Maintainer-Operated Multi-Cloud Sovereigns

These sovereigns are separate maintainer-operated deployments used to prove that Genesis Mesh can run across multiple clouds with distinct identities, keys, endpoints, policies, recognition treaties, revocation feeds, and public trust material.

This page is operational portability evidence, not external adoption evidence. External operator adoption begins when an external operator runs a sovereign with their own infrastructure account, keys, policy, endpoint, and continuity responsibilities.

Their public proof artifacts are stored under examples/reference-sovereign-operators/ and examples/official-operators/. Private runtime homes, local configs, logs, databases, and keys are not part of the public artifacts.

Reference Fleet

Operator label

Sovereign

Public artifacts

MiraOS-NA

MiraOS-NA

examples/official-operators/miraos-na/

001-NA

001-NA

examples/official-operators/001-na/

anonymous-NA

anonymous-NA

examples/official-operators/anonymous-na/

AMINE-M6-NA

AMINE-M6-NA

examples/official-operators/amine-m6-na/

ONS-A-NA

ONS-A-NA

examples/official-operators/ons-a-na/

USG-NB

USG-NB

examples/official-operators/usg-nb/

External Operators (proof pending)

Additional external operators and initial backers remain prospective. They should only be listed here after their endpoints, signed treaties, and proof bundles exist and show operator control.

To keep this registry honest and externally defensible, an external participant is added to a future operator table only when their public proof artifacts are committed under examples/official-operators/ or examples/reference-sovereign-operators/. Until those artifacts exist, no organization, identity provider, or partner is named here as an implementer or operator.

Each verified entry requires, at minimum:

  • a reachable sovereign endpoint serving /genesis and /sovereign.json;

  • a signed recognition treaty (treaty_id) with Genesis Core or another recognized sovereign;

  • a redacted proof bundle conforming to Proof Bundle Schema, carrying the Network Authority public-key prefix and endpoint.

This evidence gate is deliberate: it is what lets a named adoption claim survive external review. The recruitment and onboarding path for new participants is described in External Operator Proof.

Control Statement

For the v0.18.0 multi-cloud operation proof, each sovereign had separate genesis material, Network Authority key, operator key, database, endpoint, and policy. Private keys were separate per sovereign and not committed.
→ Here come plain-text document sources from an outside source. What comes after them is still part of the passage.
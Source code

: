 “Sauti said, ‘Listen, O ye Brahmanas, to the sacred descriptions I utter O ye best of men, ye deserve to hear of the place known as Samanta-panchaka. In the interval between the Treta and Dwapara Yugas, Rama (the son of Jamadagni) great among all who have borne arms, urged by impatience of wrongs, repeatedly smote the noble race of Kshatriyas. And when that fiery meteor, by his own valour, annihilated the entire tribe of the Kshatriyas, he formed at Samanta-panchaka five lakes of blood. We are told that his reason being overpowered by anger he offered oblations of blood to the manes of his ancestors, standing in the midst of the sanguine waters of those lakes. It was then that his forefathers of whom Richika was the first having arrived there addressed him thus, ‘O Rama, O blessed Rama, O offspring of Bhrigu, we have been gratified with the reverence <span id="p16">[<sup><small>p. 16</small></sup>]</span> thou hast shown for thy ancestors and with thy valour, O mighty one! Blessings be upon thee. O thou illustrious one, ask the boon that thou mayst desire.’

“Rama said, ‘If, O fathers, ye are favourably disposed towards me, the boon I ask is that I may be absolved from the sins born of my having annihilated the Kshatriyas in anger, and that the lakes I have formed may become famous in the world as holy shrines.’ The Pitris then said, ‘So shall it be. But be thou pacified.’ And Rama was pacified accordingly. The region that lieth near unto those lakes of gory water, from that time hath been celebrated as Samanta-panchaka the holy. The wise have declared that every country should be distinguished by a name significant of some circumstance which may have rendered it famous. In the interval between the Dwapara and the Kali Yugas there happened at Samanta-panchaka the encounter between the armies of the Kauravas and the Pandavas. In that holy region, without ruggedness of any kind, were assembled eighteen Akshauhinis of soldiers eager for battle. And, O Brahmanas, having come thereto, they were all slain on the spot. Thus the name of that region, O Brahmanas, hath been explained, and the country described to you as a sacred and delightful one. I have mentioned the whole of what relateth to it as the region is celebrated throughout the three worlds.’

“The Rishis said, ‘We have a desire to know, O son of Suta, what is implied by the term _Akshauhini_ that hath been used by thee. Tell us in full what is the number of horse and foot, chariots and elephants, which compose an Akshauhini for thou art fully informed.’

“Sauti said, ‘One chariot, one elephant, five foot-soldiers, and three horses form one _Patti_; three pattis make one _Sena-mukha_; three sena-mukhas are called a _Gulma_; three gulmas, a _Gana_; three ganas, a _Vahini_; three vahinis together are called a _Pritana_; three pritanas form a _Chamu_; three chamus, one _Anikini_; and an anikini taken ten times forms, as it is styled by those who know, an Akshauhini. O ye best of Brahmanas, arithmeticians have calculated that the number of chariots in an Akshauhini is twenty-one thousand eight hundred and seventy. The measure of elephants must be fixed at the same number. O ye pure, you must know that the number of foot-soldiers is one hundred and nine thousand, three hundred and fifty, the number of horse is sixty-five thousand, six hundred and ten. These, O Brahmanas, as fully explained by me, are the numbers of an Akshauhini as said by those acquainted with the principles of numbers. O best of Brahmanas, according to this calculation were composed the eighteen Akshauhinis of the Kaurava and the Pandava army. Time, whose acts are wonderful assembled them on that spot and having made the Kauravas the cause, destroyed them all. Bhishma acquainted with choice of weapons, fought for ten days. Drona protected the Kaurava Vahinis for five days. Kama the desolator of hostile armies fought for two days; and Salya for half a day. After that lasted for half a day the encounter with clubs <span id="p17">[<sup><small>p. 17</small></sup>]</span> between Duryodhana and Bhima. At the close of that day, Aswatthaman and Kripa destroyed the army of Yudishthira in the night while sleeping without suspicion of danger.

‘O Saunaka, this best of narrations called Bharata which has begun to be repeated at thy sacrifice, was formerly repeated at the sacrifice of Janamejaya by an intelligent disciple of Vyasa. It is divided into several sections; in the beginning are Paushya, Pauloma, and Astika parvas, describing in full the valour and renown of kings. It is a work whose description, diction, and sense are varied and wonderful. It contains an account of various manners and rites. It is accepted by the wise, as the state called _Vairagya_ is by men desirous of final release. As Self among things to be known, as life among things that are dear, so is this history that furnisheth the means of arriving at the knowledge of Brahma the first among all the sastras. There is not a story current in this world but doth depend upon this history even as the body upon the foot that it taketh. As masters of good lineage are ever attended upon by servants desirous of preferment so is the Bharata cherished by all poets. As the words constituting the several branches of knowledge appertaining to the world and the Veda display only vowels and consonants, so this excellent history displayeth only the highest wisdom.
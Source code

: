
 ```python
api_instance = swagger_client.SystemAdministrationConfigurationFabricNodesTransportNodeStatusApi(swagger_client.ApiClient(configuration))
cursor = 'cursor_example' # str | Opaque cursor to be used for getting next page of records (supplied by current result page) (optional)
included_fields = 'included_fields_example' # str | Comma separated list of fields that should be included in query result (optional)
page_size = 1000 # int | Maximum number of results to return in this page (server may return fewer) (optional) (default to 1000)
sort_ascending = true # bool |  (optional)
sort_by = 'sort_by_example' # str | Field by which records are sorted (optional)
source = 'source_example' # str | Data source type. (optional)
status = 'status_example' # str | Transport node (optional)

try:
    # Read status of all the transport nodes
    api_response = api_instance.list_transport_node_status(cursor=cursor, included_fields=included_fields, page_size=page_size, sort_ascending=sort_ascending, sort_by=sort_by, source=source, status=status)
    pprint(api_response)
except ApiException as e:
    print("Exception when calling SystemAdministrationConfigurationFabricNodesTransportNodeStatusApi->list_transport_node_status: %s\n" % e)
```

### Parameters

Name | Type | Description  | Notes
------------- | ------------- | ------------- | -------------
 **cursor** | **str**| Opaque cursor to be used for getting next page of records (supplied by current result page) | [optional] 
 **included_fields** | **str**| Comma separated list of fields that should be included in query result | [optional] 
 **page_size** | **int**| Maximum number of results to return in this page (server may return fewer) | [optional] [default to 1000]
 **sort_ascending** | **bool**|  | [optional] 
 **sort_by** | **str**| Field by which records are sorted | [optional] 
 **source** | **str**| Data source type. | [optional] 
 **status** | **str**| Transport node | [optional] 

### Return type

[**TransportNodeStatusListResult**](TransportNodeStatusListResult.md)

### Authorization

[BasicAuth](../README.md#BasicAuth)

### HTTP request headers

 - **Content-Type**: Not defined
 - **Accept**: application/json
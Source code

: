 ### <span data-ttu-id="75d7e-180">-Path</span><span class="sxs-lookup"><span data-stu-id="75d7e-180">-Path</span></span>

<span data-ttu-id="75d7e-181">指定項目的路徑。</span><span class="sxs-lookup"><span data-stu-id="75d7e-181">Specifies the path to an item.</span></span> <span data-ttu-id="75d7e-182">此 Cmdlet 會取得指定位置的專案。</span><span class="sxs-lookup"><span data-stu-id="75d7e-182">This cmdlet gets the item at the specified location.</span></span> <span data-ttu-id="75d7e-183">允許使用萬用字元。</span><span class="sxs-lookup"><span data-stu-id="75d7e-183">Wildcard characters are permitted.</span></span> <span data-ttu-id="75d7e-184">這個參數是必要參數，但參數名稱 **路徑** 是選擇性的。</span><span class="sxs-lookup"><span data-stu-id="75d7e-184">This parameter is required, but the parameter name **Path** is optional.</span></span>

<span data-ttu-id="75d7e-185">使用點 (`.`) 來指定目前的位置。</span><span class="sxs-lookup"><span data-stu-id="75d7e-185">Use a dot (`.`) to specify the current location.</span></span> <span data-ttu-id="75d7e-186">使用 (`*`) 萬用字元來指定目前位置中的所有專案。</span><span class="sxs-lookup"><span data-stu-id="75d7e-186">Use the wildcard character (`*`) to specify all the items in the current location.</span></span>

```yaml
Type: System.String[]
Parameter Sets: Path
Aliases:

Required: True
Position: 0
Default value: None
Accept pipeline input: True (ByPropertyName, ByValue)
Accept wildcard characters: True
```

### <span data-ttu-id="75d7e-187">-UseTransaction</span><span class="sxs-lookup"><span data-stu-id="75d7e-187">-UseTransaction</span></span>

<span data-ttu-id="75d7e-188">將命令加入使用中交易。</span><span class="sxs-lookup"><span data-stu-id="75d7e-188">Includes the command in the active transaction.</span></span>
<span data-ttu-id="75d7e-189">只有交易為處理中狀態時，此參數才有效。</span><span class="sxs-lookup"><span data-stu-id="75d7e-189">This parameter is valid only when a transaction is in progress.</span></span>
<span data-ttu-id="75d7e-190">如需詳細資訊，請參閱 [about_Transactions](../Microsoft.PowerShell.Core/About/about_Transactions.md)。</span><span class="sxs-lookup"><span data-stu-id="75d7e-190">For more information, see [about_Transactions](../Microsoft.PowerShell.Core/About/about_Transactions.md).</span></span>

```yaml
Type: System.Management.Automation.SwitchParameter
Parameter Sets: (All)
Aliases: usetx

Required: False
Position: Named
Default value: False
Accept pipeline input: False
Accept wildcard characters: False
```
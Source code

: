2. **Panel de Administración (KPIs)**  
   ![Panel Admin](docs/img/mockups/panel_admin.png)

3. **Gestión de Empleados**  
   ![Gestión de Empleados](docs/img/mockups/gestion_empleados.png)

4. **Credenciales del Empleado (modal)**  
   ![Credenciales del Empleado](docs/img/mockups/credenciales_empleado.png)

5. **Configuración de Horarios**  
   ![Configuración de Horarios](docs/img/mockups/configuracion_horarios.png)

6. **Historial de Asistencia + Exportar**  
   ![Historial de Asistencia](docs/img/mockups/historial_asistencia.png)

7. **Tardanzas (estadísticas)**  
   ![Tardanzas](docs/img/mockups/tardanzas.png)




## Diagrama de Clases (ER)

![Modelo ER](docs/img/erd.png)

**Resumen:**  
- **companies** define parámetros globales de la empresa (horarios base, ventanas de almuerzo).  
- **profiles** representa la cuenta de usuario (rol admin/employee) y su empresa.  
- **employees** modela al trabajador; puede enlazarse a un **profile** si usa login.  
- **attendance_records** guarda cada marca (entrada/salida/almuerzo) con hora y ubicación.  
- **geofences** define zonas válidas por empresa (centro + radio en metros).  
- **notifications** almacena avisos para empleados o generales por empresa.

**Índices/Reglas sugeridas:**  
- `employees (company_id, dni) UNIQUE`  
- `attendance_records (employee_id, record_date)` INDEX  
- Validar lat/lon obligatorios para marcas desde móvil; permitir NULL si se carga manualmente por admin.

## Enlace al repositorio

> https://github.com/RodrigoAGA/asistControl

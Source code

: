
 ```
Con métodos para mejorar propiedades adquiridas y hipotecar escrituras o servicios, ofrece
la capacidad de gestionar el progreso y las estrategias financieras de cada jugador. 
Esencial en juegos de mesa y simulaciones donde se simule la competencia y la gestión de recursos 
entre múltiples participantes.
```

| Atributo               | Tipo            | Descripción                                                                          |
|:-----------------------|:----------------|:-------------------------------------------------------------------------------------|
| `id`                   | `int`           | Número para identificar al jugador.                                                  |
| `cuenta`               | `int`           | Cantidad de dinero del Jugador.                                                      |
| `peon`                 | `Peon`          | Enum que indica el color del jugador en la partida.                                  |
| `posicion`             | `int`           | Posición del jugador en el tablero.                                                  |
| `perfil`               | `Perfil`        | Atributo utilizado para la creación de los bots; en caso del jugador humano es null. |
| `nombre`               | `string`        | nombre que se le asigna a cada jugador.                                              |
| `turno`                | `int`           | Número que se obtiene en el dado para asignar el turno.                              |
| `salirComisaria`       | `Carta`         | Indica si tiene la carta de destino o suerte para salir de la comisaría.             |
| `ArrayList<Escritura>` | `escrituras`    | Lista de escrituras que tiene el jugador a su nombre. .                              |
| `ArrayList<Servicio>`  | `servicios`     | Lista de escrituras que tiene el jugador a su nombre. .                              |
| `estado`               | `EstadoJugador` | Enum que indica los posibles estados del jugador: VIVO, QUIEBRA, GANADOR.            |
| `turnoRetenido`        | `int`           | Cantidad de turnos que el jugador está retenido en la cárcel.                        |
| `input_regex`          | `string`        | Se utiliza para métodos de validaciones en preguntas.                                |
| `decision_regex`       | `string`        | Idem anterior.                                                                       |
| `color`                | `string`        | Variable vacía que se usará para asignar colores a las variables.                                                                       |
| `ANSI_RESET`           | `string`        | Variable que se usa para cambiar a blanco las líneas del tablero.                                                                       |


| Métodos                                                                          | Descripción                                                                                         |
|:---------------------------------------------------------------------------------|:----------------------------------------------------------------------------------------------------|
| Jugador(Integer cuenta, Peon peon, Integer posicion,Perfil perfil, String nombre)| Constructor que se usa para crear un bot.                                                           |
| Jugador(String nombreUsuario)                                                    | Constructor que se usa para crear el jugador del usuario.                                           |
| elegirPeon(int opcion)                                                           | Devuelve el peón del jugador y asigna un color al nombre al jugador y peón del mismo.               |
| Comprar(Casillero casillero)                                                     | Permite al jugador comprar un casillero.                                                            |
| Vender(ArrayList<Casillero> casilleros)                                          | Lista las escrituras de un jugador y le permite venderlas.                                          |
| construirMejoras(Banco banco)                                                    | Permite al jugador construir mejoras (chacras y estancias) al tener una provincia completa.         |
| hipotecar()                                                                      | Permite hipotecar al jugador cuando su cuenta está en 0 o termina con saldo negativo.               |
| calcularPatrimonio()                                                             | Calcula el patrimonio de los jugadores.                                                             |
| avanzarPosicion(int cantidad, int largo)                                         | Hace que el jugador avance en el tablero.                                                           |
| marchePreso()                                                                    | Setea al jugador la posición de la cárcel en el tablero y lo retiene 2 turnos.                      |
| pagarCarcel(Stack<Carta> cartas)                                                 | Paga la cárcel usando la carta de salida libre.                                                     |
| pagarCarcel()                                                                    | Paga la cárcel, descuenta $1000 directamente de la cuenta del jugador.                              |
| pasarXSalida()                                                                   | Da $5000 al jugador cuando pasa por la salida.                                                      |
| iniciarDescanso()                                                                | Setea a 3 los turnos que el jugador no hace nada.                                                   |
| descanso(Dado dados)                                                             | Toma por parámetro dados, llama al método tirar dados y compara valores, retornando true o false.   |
The reference sovereigns are separate maintainer-operated deployments. They are not third-party operators.

Continuity Expectations

After v0.18.0, the operator responsibility shifts from proof participation to continuity:

  • keep the sovereign endpoint alive or intentionally mark it offline;

  • preserve backups of private keys and databases outside the public repo;

  • refresh public trust bundles after meaningful trust-state changes;

  • renew or replace treaties before they expire;

  • issue and revoke at least one proof attestation on a recurring cadence;

  • confirm Connectome state still shows the expected recognition graph.

Renewal and Refresh Cadence

Use this cadence unless an operator publishes a stricter one:

Item

Cadence

Health and readiness check

daily for hosted sovereigns

Connectome check

weekly

Treaty expiry review

weekly, renew when less than 30 days remain

Trust-bundle refresh

after every meaningful trust-state change, and at least monthly for active sovereigns

Attestation and revocation proof

quarterly

Minimal Operator Runbook

Each reference sovereign should be able to run these checks for their sovereign:

curl -fsS "$NA_ENDPOINT/healthz"
curl -fsS "$NA_ENDPOINT/readyz"
curl -fsS "$NA_ENDPOINT/connectome.json"

For hosted sovereigns, the Connectome should remain non-empty after recognition is established. For USG-NB, the v0.18.0 exported baseline recorded 9 active recognition edges.

When trust material changes, export and validate a fresh bundle:

genesis-mesh trust-bundle export \
  --na "$NA_ENDPOINT" \
  --output trust-bundle.json \
  --format json

genesis-mesh trust-bundle validate \
  --bundle trust-bundle.json \
  --na "$NA_ENDPOINT" \
  --format json

Treaty renewal should happen before a relationship enters its final 30 days:

genesis-mesh treaty list --na "$NA_ENDPOINT"
genesis-mesh treaty renew --na "$NA_ENDPOINT" "$TREATY_ID"

Quarterly Proof Cycle

At least once per quarter, the active sovereign fleet should run a short proof cycle:

  1. Issue one membership, maintainer, or agent attestation.

  2. Verify another sovereign recognizes it through a signed treaty.

  3. Revoke the same attestation.

  4. Import or observe the revocation feed.

  5. Verify the recognizing sovereign rejects the revoked attestation.

  6. Export updated public trust material.

  7. Record the refreshed artifact path.

This keeps the maintainer-operated multi-cloud sovereign proof alive instead of treating it as a one-time release event.